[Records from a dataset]
- Opening Delimiter -
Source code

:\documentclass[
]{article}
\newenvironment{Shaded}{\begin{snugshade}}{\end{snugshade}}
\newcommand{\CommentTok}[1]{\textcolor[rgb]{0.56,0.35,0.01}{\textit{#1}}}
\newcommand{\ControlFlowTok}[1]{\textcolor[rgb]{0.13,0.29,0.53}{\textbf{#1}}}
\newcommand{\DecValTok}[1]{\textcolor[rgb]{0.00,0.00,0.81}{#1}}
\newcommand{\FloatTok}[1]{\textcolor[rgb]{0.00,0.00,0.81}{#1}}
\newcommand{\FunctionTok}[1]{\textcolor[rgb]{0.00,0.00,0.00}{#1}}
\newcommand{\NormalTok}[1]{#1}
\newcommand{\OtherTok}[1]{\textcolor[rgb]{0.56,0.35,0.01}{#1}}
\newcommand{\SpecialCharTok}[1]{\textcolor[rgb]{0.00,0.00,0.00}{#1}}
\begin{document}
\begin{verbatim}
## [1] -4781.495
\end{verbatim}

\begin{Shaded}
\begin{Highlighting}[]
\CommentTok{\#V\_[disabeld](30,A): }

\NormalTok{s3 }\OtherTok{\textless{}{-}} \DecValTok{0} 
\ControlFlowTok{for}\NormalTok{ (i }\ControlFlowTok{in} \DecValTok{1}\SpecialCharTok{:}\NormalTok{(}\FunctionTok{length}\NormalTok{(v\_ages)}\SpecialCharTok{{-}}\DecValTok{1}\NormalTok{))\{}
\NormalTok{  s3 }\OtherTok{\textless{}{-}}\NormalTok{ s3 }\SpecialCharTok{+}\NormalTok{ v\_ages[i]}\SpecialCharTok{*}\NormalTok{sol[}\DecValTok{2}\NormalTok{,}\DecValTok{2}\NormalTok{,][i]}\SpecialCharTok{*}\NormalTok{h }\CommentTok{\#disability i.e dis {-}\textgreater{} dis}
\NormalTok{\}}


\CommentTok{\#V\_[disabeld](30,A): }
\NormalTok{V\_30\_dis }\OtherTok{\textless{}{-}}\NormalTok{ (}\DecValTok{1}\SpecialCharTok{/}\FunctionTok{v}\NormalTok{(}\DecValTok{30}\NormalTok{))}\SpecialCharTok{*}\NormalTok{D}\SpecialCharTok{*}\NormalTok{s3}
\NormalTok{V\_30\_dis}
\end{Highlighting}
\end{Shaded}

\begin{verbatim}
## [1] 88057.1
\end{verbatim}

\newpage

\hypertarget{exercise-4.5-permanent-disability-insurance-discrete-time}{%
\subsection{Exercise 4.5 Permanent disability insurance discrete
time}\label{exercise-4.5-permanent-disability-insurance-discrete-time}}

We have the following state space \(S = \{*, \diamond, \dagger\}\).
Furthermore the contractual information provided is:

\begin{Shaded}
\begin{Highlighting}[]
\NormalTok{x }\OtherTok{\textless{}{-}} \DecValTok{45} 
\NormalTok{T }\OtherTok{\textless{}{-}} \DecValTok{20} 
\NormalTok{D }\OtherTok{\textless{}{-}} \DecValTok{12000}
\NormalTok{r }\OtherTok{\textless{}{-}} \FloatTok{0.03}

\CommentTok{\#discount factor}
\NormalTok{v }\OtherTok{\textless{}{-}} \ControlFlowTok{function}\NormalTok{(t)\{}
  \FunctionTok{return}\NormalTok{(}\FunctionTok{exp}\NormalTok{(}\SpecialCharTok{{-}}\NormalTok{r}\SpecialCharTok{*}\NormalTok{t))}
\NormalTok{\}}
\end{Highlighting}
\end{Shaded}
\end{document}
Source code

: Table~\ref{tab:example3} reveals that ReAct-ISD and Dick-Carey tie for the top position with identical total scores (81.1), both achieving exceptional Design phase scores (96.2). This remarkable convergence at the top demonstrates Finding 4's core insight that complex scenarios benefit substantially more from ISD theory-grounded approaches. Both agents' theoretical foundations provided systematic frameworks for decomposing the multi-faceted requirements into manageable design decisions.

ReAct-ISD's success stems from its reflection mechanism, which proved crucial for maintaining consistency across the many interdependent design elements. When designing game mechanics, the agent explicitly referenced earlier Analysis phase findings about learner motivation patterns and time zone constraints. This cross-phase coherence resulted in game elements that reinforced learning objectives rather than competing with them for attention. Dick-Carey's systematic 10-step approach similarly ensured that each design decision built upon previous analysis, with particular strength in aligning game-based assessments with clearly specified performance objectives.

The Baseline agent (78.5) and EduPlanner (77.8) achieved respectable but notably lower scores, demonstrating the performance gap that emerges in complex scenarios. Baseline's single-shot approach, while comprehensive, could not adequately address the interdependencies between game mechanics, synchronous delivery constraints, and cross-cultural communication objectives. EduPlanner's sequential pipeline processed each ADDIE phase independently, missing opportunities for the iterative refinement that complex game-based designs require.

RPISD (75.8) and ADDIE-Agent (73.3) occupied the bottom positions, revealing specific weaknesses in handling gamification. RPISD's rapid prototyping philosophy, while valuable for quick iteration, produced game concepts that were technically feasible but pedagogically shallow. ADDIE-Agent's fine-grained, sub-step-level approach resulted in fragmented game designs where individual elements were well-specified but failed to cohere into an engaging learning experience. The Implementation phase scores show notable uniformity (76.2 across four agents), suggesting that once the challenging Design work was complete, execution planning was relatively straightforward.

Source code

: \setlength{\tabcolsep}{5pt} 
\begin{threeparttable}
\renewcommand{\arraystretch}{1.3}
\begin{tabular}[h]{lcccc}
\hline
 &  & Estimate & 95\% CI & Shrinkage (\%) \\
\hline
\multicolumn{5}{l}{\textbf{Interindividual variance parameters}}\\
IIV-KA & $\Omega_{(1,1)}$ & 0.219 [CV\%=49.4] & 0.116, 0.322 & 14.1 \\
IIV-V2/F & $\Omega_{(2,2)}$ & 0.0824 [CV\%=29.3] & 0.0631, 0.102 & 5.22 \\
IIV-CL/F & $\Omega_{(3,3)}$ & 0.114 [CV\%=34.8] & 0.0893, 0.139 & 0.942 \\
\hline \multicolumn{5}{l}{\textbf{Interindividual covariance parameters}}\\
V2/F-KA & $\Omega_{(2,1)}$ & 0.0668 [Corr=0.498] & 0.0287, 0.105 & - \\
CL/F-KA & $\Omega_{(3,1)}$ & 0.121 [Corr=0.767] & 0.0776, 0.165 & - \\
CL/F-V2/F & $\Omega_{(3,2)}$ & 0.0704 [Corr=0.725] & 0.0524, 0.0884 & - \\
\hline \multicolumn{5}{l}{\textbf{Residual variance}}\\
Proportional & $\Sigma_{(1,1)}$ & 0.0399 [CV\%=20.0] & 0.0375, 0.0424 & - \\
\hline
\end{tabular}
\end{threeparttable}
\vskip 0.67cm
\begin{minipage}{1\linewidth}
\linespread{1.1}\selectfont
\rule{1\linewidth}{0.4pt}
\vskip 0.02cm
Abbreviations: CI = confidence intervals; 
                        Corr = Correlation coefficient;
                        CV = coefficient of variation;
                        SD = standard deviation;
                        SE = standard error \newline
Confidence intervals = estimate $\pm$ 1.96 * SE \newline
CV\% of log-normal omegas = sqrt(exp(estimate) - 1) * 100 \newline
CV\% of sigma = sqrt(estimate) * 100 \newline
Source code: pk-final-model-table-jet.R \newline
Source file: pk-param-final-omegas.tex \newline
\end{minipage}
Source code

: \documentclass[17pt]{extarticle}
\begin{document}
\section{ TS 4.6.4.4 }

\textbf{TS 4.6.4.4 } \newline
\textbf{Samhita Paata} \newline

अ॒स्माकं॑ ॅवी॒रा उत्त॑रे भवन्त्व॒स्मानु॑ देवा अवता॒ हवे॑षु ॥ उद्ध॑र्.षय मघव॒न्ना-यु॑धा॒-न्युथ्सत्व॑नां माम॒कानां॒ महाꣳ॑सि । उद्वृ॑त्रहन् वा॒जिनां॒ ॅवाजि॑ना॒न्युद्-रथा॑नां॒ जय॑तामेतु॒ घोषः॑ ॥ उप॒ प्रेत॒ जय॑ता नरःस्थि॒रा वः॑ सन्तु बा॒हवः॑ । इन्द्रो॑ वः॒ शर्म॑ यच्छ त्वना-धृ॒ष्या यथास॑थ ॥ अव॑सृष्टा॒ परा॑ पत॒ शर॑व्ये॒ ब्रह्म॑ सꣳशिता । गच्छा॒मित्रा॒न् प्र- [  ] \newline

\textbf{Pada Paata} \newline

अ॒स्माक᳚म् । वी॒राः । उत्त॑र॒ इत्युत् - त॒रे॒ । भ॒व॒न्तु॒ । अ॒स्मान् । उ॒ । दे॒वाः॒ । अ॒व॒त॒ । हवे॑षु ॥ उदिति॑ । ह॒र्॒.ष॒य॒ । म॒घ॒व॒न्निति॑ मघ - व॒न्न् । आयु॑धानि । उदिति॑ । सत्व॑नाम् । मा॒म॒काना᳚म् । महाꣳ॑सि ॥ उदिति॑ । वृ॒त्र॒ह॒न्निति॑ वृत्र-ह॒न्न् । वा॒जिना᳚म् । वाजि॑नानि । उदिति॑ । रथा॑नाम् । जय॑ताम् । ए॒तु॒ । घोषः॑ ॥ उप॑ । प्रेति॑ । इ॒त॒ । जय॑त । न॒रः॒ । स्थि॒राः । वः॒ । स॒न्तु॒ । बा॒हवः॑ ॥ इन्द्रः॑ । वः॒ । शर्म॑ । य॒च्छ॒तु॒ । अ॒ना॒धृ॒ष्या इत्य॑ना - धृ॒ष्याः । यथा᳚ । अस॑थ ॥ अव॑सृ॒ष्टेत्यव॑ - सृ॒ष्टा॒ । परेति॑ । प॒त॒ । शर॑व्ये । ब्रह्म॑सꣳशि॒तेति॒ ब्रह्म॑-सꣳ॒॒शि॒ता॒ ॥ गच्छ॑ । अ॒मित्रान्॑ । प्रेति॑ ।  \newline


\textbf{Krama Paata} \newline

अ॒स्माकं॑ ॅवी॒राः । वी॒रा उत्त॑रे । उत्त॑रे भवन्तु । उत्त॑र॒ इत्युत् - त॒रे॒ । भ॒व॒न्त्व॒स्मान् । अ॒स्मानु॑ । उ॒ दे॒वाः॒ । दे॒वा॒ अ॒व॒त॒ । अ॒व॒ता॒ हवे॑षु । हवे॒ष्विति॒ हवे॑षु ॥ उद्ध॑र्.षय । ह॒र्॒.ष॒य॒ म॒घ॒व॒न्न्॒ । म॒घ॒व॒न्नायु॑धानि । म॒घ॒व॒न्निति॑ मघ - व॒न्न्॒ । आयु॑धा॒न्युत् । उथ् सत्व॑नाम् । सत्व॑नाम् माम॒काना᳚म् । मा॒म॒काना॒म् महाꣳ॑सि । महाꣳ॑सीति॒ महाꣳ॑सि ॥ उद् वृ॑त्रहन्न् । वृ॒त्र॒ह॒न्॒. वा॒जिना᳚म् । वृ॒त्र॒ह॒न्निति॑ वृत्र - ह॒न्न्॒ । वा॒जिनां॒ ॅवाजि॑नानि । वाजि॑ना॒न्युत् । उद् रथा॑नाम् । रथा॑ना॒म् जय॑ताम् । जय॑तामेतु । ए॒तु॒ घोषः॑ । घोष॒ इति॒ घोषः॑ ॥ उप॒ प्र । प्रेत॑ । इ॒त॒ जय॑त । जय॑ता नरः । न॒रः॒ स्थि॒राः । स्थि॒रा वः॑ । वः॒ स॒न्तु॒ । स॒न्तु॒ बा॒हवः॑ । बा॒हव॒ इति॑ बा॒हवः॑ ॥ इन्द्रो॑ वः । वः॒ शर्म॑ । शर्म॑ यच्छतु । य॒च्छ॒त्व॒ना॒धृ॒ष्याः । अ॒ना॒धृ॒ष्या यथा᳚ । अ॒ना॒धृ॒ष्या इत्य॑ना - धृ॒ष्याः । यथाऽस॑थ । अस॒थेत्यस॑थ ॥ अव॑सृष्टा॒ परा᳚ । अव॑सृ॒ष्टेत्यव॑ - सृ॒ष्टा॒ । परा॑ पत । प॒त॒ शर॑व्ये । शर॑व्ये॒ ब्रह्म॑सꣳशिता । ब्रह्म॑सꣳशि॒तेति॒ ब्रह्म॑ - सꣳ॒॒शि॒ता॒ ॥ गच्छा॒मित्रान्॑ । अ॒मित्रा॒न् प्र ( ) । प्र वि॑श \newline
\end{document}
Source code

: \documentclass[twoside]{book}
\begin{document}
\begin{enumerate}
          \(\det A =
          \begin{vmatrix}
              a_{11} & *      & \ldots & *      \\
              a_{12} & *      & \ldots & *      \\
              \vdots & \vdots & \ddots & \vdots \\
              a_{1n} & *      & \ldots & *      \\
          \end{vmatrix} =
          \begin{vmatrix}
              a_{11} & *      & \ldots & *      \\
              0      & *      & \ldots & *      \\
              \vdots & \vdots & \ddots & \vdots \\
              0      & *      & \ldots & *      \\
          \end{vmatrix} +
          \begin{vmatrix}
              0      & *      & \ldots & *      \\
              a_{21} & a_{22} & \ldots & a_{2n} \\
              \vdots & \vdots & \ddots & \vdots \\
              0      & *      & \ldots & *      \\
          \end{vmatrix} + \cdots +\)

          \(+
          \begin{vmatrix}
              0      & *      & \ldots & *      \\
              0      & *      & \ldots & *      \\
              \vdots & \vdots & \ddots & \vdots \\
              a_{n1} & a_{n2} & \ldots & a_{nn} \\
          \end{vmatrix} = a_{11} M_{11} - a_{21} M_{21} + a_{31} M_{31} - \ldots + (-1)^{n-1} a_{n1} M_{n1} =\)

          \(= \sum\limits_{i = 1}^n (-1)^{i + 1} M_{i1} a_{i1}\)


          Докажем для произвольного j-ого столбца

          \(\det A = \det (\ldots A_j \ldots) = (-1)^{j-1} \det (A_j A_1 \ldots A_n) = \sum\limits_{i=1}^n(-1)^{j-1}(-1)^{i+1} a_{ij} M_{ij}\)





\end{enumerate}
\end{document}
- Closing Delimiter -
:: Problem to solve ::
Beginning with the first line of the entries, repeat each line exactly until you have reproduced the one containing "## [1] 88057.1", and add nothing further.

:: Exercise result ::
Source code

:\documentclass[
]{article}
\newenvironment{Shaded}{\begin{snugshade}}{\end{snugshade}}
\newcommand{\CommentTok}[1]{\textcolor[rgb]{0.56,0.35,0.01}{\textit{#1}}}
\newcommand{\ControlFlowTok}[1]{\textcolor[rgb]{0.13,0.29,0.53}{\textbf{#1}}}
\newcommand{\DecValTok}[1]{\textcolor[rgb]{0.00,0.00,0.81}{#1}}
\newcommand{\FloatTok}[1]{\textcolor[rgb]{0.00,0.00,0.81}{#1}}
\newcommand{\FunctionTok}[1]{\textcolor[rgb]{0.00,0.00,0.00}{#1}}
\newcommand{\NormalTok}[1]{#1}
\newcommand{\OtherTok}[1]{\textcolor[rgb]{0.56,0.35,0.01}{#1}}
\newcommand{\SpecialCharTok}[1]{\textcolor[rgb]{0.00,0.00,0.00}{#1}}
\begin{document}
\begin{verbatim}
## [1] -4781.495
\end{verbatim}

\begin{Shaded}
\begin{Highlighting}[]
\CommentTok{\#V\_[disabeld](30,A): }

\NormalTok{s3 }\OtherTok{\textless{}{-}} \DecValTok{0} 
\ControlFlowTok{for}\NormalTok{ (i }\ControlFlowTok{in} \DecValTok{1}\SpecialCharTok{:}\NormalTok{(}\FunctionTok{length}\NormalTok{(v\_ages)}\SpecialCharTok{{-}}\DecValTok{1}\NormalTok{))\{}
\NormalTok{  s3 }\OtherTok{\textless{}{-}}\NormalTok{ s3 }\SpecialCharTok{+}\NormalTok{ v\_ages[i]}\SpecialCharTok{*}\NormalTok{sol[}\DecValTok{2}\NormalTok{,}\DecValTok{2}\NormalTok{,][i]}\SpecialCharTok{*}\NormalTok{h }\CommentTok{\#disability i.e dis {-}\textgreater{} dis}
\NormalTok{\}}


\CommentTok{\#V\_[disabeld](30,A): }
\NormalTok{V\_30\_dis }\OtherTok{\textless{}{-}}\NormalTok{ (}\DecValTok{1}\SpecialCharTok{/}\FunctionTok{v}\NormalTok{(}\DecValTok{30}\NormalTok{))}\SpecialCharTok{*}\NormalTok{D}\SpecialCharTok{*}\NormalTok{s3}
\NormalTok{V\_30\_dis}
\end{Highlighting}
\end{Shaded}

\begin{verbatim}
## [1] 88057.1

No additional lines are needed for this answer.